Из соседней комнаты вышел старик, тоже, очевидно, грек, но менее чистокровный с обычной внешностью. Он был смугл и порывист, худ и изящен. Стройной фигуре и щекам, ввалившимся от усиленных занятий, как нельзя более подходил простой, непритязательный плащ философа – символ его профессии. Он нетерпеливо зашагал по комнате; напряженная работа мысли сказывалась в тревожных движениях, в пронизывающем взоре блестящих глаз.

– Вот оно… нет, снова ускользнуло. Получается противоречие. Несчастный я человек! Если верить Пифагору[23], символ – это расширяющийся ряд третьих ступеней, а тут все время получаются кратные числа. Ты не подсчитывала сумму, Ипатия?

– Присядь, дорогой отец, и поешь. Ты сегодня еще не прикасался к еде.

– Что мне пища? Следует выразить необъяснимое, завершить труд, хотя бы это было так же трудно, как найти для круга равновеликий квадрат. Может ли дух, парящий в надзвездных сферах, ежеминутно опускаться на землю?

– Ах, – возразила она не без горечи, – как рада была бы я, если бы, всецело уподобляясь богам, мы могли существовать без питания. Но, замкнутые в эту материальную темницу тела, мы должны изящно влачить наши оковы, если у нас есть вкус. В соседней комнате для тебя приготовлены плоды, чечевица, рис, а также и хлеб, если ты его не слишком презираешь.

– Пища невольников, – заметил он. – Хорошо, пойду и буду есть, хотя и стыжусь еды. Подожди… Говорил ли я тебе, что в школу математики сегодня утром прибыло шесть учеников? Школа растет, расширяется. Мы, в конце концов, победим.

Она вздохнула.

– Почему ты думаешь, что они пришли к тебе, как Критиас и Алкивиад[24] к Сократу, – лишь для изучения политических и светских наук? Ах, отец мой, для меня нет более жестокого страдания, как в полдень видеть у носилок Пелагии толпу тех самых слушателей, которые утром внимали в аудитории моим словам, словно изречениям оракула… А затем вечером… я это знаю – кости, вино и кое-что похуже. Увы, ежедневно Венера[25] всенародная побеждает даже Палладу[26]. Пелагия обладает большей властью, чем я!

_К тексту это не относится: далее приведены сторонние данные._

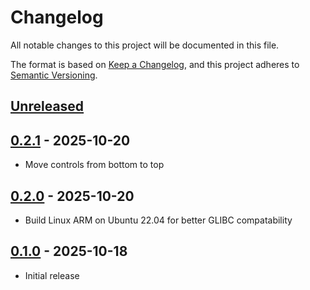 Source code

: # Changelog
All notable changes to this project will be documented in this file.

The format is based on [Keep a Changelog](https://keepachangelog.com/en/1.0.0/), and this project adheres to [Semantic
Versioning](https://semver.org/spec/v2.0.0.html).

## [Unreleased]

## [0.2.1] - 2025-10-20
- Move controls from bottom to top

## [0.2.0] - 2025-10-20
- Build Linux ARM on Ubuntu 22.04 for better GLIBC compatability

## [0.1.0] - 2025-10-18
- Initial release

[Unreleased]:
https://github.com/BusinessSimulations/easy-web-dashboard/compare/0.2.1...HEAD
[0.2.1]:
https://github.com/BusinessSimulations/easy-web-dashboard/compare/0.2.0...0.2.1
[0.2.0]:
https://github.com/BusinessSimulations/easy-web-dashboard/compare/0.1.0...0.2.0
[0.1.0]:
https://github.com/BusinessSimulations/easy-web-dashboard/releases/tag/0.1.0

И в голосе Ипатии звучали ноты, наводившие на мысль, что она ненавидит Пелагию, несмотря на то величавое спокойствие и невозмутимость, которые вменяла себе в обязанность.

В это мгновение беседа внезапно прервалась. В комнату торопливо вбежала молодая рабыня и дрожащим голосом доложила:

– Госпожа! Знатный префект прибыл. Его экипаж ждет уже пять минут у ворот. Он сам идет за мной по лестнице.

– Неразумное дитя, – сказала Ипатия с несколько напускным равнодушием, – может ли это меня обеспокоить? Ну, впусти его.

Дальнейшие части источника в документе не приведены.